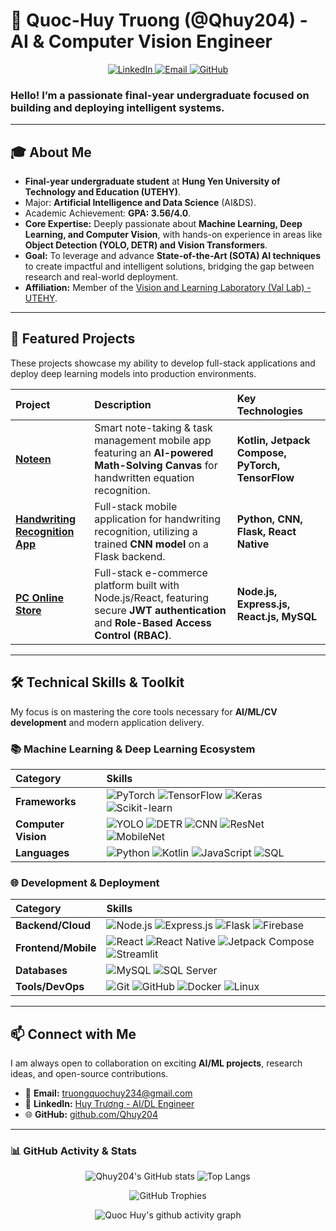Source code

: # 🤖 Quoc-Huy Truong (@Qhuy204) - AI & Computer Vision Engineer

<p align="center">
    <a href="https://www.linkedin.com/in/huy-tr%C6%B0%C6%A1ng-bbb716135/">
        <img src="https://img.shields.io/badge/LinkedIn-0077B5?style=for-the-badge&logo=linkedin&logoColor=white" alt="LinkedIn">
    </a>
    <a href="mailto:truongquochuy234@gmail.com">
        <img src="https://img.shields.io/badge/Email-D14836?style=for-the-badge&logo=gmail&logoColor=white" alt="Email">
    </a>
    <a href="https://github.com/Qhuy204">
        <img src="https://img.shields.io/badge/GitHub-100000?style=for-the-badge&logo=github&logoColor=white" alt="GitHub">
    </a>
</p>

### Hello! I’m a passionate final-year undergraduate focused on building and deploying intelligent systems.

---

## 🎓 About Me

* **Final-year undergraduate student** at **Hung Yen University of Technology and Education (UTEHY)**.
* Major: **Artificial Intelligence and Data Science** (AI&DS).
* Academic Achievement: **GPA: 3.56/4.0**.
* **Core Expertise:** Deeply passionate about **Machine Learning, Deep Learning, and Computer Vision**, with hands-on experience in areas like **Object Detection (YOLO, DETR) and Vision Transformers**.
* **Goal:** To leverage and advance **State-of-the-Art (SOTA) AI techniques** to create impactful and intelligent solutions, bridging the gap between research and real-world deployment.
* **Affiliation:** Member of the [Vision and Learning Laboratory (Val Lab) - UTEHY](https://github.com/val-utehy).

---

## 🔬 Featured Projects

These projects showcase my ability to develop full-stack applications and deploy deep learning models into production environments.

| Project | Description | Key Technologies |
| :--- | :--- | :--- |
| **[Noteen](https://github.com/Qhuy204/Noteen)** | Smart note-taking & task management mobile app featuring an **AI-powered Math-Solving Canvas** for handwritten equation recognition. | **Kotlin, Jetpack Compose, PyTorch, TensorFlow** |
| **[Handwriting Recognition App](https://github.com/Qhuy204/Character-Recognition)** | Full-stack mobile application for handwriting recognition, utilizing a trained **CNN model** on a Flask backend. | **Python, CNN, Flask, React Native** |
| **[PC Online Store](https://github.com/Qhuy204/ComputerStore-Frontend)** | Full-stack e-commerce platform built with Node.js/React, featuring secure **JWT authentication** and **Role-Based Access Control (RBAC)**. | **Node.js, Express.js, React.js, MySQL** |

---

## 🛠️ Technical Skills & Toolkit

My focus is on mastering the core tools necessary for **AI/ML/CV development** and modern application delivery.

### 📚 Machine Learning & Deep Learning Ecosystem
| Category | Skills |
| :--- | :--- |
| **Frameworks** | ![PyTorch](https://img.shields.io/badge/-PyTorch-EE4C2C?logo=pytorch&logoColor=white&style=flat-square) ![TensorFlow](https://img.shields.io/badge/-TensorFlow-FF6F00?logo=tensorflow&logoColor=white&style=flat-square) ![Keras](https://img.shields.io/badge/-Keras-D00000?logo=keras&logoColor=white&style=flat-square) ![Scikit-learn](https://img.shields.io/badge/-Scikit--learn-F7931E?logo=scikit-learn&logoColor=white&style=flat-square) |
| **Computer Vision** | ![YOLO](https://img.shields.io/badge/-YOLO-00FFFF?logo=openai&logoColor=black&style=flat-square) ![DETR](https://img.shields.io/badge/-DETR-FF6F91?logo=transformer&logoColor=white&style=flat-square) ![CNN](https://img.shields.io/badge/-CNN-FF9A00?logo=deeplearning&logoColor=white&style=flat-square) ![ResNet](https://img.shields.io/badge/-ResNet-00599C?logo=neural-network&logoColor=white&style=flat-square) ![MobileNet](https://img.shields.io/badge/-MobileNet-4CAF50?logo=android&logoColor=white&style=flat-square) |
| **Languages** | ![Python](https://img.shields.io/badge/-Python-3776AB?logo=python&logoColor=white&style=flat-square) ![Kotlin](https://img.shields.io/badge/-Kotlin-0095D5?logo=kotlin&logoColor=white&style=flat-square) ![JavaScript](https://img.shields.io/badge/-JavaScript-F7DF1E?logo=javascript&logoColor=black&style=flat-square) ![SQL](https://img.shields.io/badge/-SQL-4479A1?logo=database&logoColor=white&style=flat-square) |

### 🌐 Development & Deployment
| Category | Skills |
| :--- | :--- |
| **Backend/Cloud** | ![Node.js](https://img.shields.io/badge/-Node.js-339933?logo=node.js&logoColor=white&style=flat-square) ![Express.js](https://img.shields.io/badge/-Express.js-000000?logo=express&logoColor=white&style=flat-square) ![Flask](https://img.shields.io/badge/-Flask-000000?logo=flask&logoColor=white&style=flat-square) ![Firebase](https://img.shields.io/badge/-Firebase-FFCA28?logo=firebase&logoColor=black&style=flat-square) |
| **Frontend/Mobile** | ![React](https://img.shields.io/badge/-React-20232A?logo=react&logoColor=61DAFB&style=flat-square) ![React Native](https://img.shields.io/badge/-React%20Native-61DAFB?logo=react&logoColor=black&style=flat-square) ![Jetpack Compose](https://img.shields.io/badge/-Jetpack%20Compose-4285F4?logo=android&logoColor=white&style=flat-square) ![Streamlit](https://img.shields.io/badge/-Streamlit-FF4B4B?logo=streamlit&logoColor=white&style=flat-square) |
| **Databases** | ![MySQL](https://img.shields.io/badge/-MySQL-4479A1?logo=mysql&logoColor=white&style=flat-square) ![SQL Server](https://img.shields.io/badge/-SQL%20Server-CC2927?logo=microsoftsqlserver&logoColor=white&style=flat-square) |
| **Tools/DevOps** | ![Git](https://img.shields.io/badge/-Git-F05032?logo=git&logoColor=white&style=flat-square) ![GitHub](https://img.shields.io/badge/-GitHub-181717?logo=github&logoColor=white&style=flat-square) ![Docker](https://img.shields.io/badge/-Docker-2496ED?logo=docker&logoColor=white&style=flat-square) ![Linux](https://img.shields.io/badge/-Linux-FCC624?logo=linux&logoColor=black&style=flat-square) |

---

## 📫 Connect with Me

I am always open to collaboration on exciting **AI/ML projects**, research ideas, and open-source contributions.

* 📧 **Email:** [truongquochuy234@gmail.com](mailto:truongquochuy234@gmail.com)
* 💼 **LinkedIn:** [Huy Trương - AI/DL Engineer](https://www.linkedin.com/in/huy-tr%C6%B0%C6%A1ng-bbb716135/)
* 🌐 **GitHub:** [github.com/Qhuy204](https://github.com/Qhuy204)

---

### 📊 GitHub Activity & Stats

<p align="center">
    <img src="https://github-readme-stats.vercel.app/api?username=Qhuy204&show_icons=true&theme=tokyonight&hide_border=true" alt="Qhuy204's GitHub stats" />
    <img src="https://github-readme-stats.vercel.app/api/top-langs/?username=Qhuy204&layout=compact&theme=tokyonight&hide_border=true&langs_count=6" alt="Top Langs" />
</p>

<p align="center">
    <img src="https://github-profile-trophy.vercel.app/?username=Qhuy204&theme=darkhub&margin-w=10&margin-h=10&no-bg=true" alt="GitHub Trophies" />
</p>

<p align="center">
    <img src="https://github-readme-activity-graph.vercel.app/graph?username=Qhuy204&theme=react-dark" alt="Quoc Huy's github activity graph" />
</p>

┄┄┄┄┄┄┄┄┄┄┄┄┄┄┄┄┄┄┄┄

## What this task involves:
The answer should match the material exactly, with every picture removed.

## Output:
Source code

: # 🤖 Quoc-Huy Truong (@Qhuy204) - AI & Computer Vision Engineer

<p align="center">
    <a href="https://www.linkedin.com/in/huy-tr%C6%B0%C6%A1ng-bbb716135/">
        <img src="https://img.shields.io/badge/LinkedIn-0077B5?style=for-the-badge&logo=linkedin&logoColor=white" alt="LinkedIn">
    </a>
    <a href="mailto:truongquochuy234@gmail.com">
        <img src="https://img.shields.io/badge/Email-D14836?style=for-the-badge&logo=gmail&logoColor=white" alt="Email">
    </a>
    <a href="https://github.com/Qhuy204">
        <img src="https://img.shields.io/badge/GitHub-100000?style=for-the-badge&logo=github&logoColor=white" alt="GitHub">
    </a>
</p>

### Hello! I’m a passionate final-year undergraduate focused on building and deploying intelligent systems.

---

## 🎓 About Me

* **Final-year undergraduate student** at **Hung Yen University of Technology and Education (UTEHY)**.
* Major: **Artificial Intelligence and Data Science** (AI&DS).
* Academic Achievement: **GPA: 3.56/4.0**.
* **Core Expertise:** Deeply passionate about **Machine Learning, Deep Learning, and Computer Vision**, with hands-on experience in areas like **Object Detection (YOLO, DETR) and Vision Transformers**.
* **Goal:** To leverage and advance **State-of-the-Art (SOTA) AI techniques** to create impactful and intelligent solutions, bridging the gap between research and real-world deployment.
* **Affiliation:** Member of the [Vision and Learning Laboratory (Val Lab) - UTEHY](https://github.com/val-utehy).

---

## 🔬 Featured Projects

These projects showcase my ability to develop full-stack applications and deploy deep learning models into production environments.

| Project | Description | Key Technologies |
| :--- | :--- | :--- |
| **[Noteen](https://github.com/Qhuy204/Noteen)** | Smart note-taking & task management mobile app featuring an **AI-powered Math-Solving Canvas** for handwritten equation recognition. | **Kotlin, Jetpack Compose, PyTorch, TensorFlow** |
| **[Handwriting Recognition App](https://github.com/Qhuy204/Character-Recognition)** | Full-stack mobile application for handwriting recognition, utilizing a trained **CNN model** on a Flask backend. | **Python, CNN, Flask, React Native** |
| **[PC Online Store](https://github.com/Qhuy204/ComputerStore-Frontend)** | Full-stack e-commerce platform built with Node.js/React, featuring secure **JWT authentication** and **Role-Based Access Control (RBAC)**. | **Node.js, Express.js, React.js, MySQL** |

---

## 🛠️ Technical Skills & Toolkit

My focus is on mastering the core tools necessary for **AI/ML/CV development** and modern application delivery.

### 📚 Machine Learning & Deep Learning Ecosystem
| Category | Skills |
| :--- | :--- |
| **Frameworks** | ![PyTorch](https://img.shields.io/badge/-PyTorch-EE4C2C?logo=pytorch&logoColor=white&style=flat-square) ![TensorFlow](https://img.shields.io/badge/-TensorFlow-FF6F00?logo=tensorflow&logoColor=white&style=flat-square) ![Keras](https://img.shields.io/badge/-Keras-D00000?logo=keras&logoColor=white&style=flat-square) ![Scikit-learn](https://img.shields.io/badge/-Scikit--learn-F7931E?logo=scikit-learn&logoColor=white&style=flat-square) |
| **Computer Vision** | ![YOLO](https://img.shields.io/badge/-YOLO-00FFFF?logo=openai&logoColor=black&style=flat-square) ![DETR](https://img.shields.io/badge/-DETR-FF6F91?logo=transformer&logoColor=white&style=flat-square) ![CNN](https://img.shields.io/badge/-CNN-FF9A00?logo=deeplearning&logoColor=white&style=flat-square) ![ResNet](https://img.shields.io/badge/-ResNet-00599C?logo=neural-network&logoColor=white&style=flat-square) ![MobileNet](https://img.shields.io/badge/-MobileNet-4CAF50?logo=android&logoColor=white&style=flat-square) |
| **Languages** | ![Python](https://img.shields.io/badge/-Python-3776AB?logo=python&logoColor=white&style=flat-square) ![Kotlin](https://img.shields.io/badge/-Kotlin-0095D5?logo=kotlin&logoColor=white&style=flat-square) ![JavaScript](https://img.shields.io/badge/-JavaScript-F7DF1E?logo=javascript&logoColor=black&style=flat-square) ![SQL](https://img.shields.io/badge/-SQL-4479A1?logo=database&logoColor=white&style=flat-square) |

### 🌐 Development & Deployment
| Category | Skills |
| :--- | :--- |
| **Backend/Cloud** | ![Node.js](https://img.shields.io/badge/-Node.js-339933?logo=node.js&logoColor=white&style=flat-square) ![Express.js](https://img.shields.io/badge/-Express.js-000000?logo=express&logoColor=white&style=flat-square) ![Flask](https://img.shields.io/badge/-Flask-000000?logo=flask&logoColor=white&style=flat-square) ![Firebase](https://img.shields.io/badge/-Firebase-FFCA28?logo=firebase&logoColor=black&style=flat-square) |
| **Frontend/Mobile** | ![React](https://img.shields.io/badge/-React-20232A?logo=react&logoColor=61DAFB&style=flat-square) ![React Native](https://img.shields.io/badge/-React%20Native-61DAFB?logo=react&logoColor=black&style=flat-square) ![Jetpack Compose](https://img.shields.io/badge/-Jetpack%20Compose-4285F4?logo=android&logoColor=white&style=flat-square) ![Streamlit](https://img.shields.io/badge/-Streamlit-FF4B4B?logo=streamlit&logoColor=white&style=flat-square) |
| **Databases** | ![MySQL](https://img.shields.io/badge/-MySQL-4479A1?logo=mysql&logoColor=white&style=flat-square) ![SQL Server](https://img.shields.io/badge/-SQL%20Server-CC2927?logo=microsoftsqlserver&logoColor=white&style=flat-square) |
| **Tools/DevOps** | ![Git](https://img.shields.io/badge/-Git-F05032?logo=git&logoColor=white&style=flat-square) ![GitHub](https://img.shields.io/badge/-GitHub-181717?logo=github&logoColor=white&style=flat-square) ![Docker](https://img.shields.io/badge/-Docker-2496ED?logo=docker&logoColor=white&style=flat-square) ![Linux](https://img.shields.io/badge/-Linux-FCC624?logo=linux&logoColor=black&style=flat-square) |

---

## 📫 Connect with Me

I am always open to collaboration on exciting **AI/ML projects**, research ideas, and open-source contributions.

* 📧 **Email:** [truongquochuy234@gmail.com](mailto:truongquochuy234@gmail.com)
* 💼 **LinkedIn:** [Huy Trương - AI/DL Engineer](https://www.linkedin.com/in/huy-tr%C6%B0%C6%A1ng-bbb716135/)
* 🌐 **GitHub:** [github.com/Qhuy204](https://github.com/Qhuy204)

---

### 📊 GitHub Activity & Stats

<p align="center">
    <img src="https://github-readme-stats.vercel.app/api?username=Qhuy204&show_icons=true&theme=tokyonight&hide_border=true" alt="Qhuy204's GitHub stats" />
    <img src="https://github-readme-stats.vercel.app/api/top-langs/?username=Qhuy204&layout=compact&theme=tokyonight&hide_border=true&langs_count=6" alt="Top Langs" />
</p>

<p align="center">
    <img src="https://github-profile-trophy.vercel.app/?username=Qhuy204&theme=darkhub&margin-w=10&margin-h=10&no-bg=true" alt="GitHub Trophies" />
</p>

<p align="center">
    <img src="https://github-readme-activity-graph.vercel.app/graph?username=Qhuy204&theme=react-dark" alt="Quoc Huy's github activity graph" />
</p>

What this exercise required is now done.